108 Blog

If you can dream it, you can do it.

中学校の門前~待ち受けていたのは

【56話】

 

 春休みのある日、俺は妹のミナツと家で留守番をしていた。

 

 静かな午後、家の中は穏やかで、テレビの音だけが響いていた。

 

「プルルルル、プルルルル」

 

 突然、電話の着信音が鳴り響いた。

 

 普段はあまり電話が鳴らないので、少し驚いた。

 

 俺は電話を取り上げ、耳に当てた。

 

「もしもし、○○です」

 

「108君いますか?」

 

「俺だけど、誰?」

 

「ナカタだよ」

 

 ナカタが俺に電話をかけてくるなんて、珍しいことだ。

 

 何かあったのか?

 

「どーしたの?」

 

「これから出てこれる?」

 

 卒業したばかりの俺たち。

 

 もしかして、リンチのリベンジか?

 

「えっ、なんで?」

 

 ナカタはやや緊張した声で続けた。

 

「先輩から呼び出し食らって、108も連れて来いって言われちゃって」

 

「先輩って誰?」

 

「俺もオカベから電話があって。誰だかわからないんだよ」

 

「行かないとダメなの?」

 

「来なかったら、中学でボコボコにされるってよ!」

 

「マジかよ。行きたくねぇな」

 

「じゃあ、30分後に中学校で待ち合わせな」

 

 電話を切った後、俺はミナツに「ちょっと出かけてくる」と言い残し、急いで準備を始めた。

 

 心の中では、不安と恐怖が交錯していた。

 

 中学校に向かう途中、春の風が肌を撫でる。

 

 桜の花びらが舞い落ちる中、俺の心は重かった。

 

 中学校に着くと、ヒデキもすでに待っていた。

 

 彼の顔にも不安が色濃く浮かんでいる。

 

「呼ばれたのは、ナカタ、オカベ、ヒデキ、俺の4人か」と俺は確認するように言った。

 

 ヒデキがオカベに尋ねた。

 

「オカベ君、誰が俺たちを呼んだの?」

 

 オカベは困惑した表情で答えた。

 

「俺もわからない。

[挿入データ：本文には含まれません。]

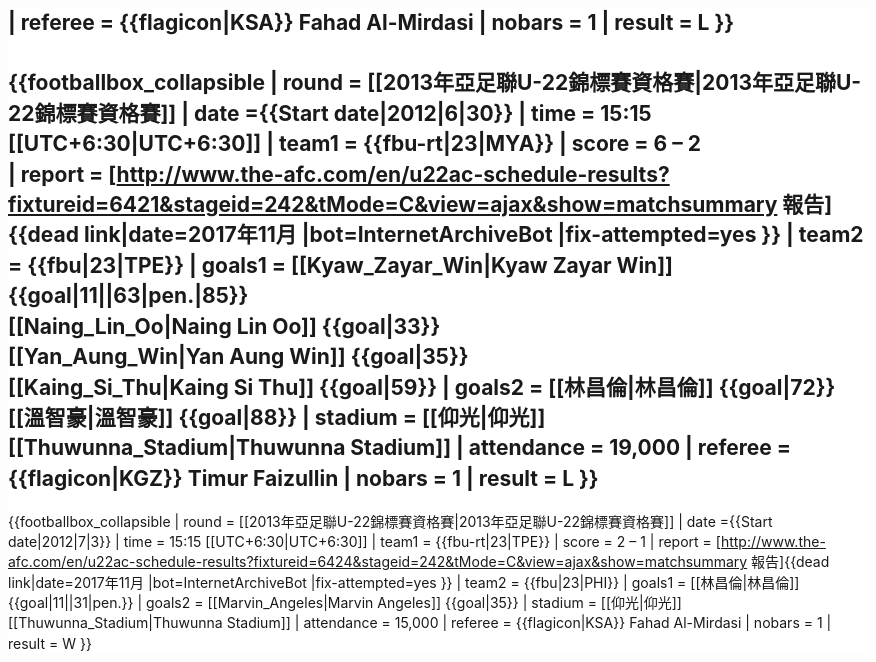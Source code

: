 | referee    = {{flagicon|KSA}} Fahad Al-Mirdasi
| nobars	= 1
| result	= L
}}
----
{{footballbox_collapsible
| round	     = [[2013年亞足聯U-22錦標賽資格賽|2013年亞足聯U-22錦標賽資格賽]]
| date	     ={{Start date|2012|6|30}}
| time       = 15:15 [[UTC+6:30|UTC+6:30]]
| team1      = {{fbu-rt|23|MYA}}
| score      = 6 – 2  
| report     = [http://www.the-afc.com/en/u22ac-schedule-results?fixtureid=6421&stageid=242&tMode=C&view=ajax&show=matchsummary 報告]{{dead link|date=2017年11月 |bot=InternetArchiveBot |fix-attempted=yes }}
| team2      = {{fbu|23|TPE}}
| goals1     = [[Kyaw_Zayar_Win|Kyaw Zayar Win]] {{goal|11||63|pen.|85}} <br> [[Naing_Lin_Oo|Naing Lin Oo]] {{goal|33}} <br> [[Yan_Aung_Win|Yan Aung Win]] {{goal|35}} <br> [[Kaing_Si_Thu|Kaing Si Thu]] {{goal|59}}
| goals2     = [[林昌倫|林昌倫]] {{goal|72}} <br> [[溫智豪|溫智豪]] {{goal|88}}
| stadium    = [[仰光|仰光]][[Thuwunna_Stadium|Thuwunna Stadium]]
| attendance = 19,000
| referee    = {{flagicon|KGZ}} Timur Faizullin
| nobars	= 1
| result	= L
}}
----
{{footballbox_collapsible
| round	     = [[2013年亞足聯U-22錦標賽資格賽|2013年亞足聯U-22錦標賽資格賽]]
| date	     ={{Start date|2012|7|3}}
| time       = 15:15 [[UTC+6:30|UTC+6:30]]
| team1      = {{fbu-rt|23|TPE}}
| score      = 2 – 1
| report     = [http://www.the-afc.com/en/u22ac-schedule-results?fixtureid=6424&stageid=242&tMode=C&view=ajax&show=matchsummary 報告]{{dead link|date=2017年11月 |bot=InternetArchiveBot |fix-attempted=yes }}
| team2      = {{fbu|23|PHI}}
| goals1     = [[林昌倫|林昌倫]] {{goal|11||31|pen.}}
| goals2     = [[Marvin_Angeles|Marvin Angeles]] {{goal|35}}
| stadium    = [[仰光|仰光]][[Thuwunna_Stadium|Thuwunna Stadium]]
| attendance = 15,000
| referee    =  {{flagicon|KSA}} Fahad Al-Mirdasi
| nobars	= 1
| result	= W
}}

聞いた事のない奴から電話があって、中学校まで4人で来いって言われた」

 

 

 校門で待つこと5分。

 

 向こう側から、学ランを着たヤンキーが歩いて来る。

 

「おい! おまえらか!?」

 

 誰!?

 

 ソリコミ、キンパツ、タンラン、ボンタン。

 

 バリバリのヤンキーなのは、わかるけど誰?

 

 3人の反応から見ると誰も知らないみたいだ。

 

「俺は、2年のシロヤマだ! お前ら、俺の後を付いて来い!」

 

 俺たちは、シロヤマの後を自転車で追いかける。

 

 シロヤマは何も言わず、ペダルを回す。

 

 もう20分は走っている。

 

 見たことのない景色だ。

 

 俺たちの小学校は町の西側にあるが、向かっているのは東側だ。

 

 シロヤマは東小出身だということが分かった。

 

 中学校を出て30分、族車が置いてあるプレハブ小屋前で止まった。

 

 そこには、族車や改造された原チャリが停まってる。

 

湘南爆走族』で見たことがあるぞ!?

 

 シロヤマがプレハブ小屋のドアを開ける。

 

 嫌な予感しかしない。

 

 部屋の中には、6~7人のヤンキー。

 

 煙草の煙で、顔が良く見えない。

 

 ソリコミ、パーマ、キンパツ、タンラン、ボンタン、アンパン!?

 

 が見えてきた。俺は、最後に部屋に入る。

 

 ソリコミパーマ「おう!コイツが108か!?」

 

「そう、コイツだよ!」

 

 そこに居たのは、クロタニだった!?

 

 ソリコミパーマ「おまえら、突っ立ってなくて、座れよ」

 

 俺たちは、座った。

 

 クロタニ「108は、正座な!」

 

 クロタニは、バリバリのヤンキーになっていた。

 

 クロタニは、かつてボコボコにして池に落とした1個上の先輩だったが、今やバリバリのヤンキーになっていた。

 

 

 

中学ヤンキー伝説~試練の幕開け

へと続く。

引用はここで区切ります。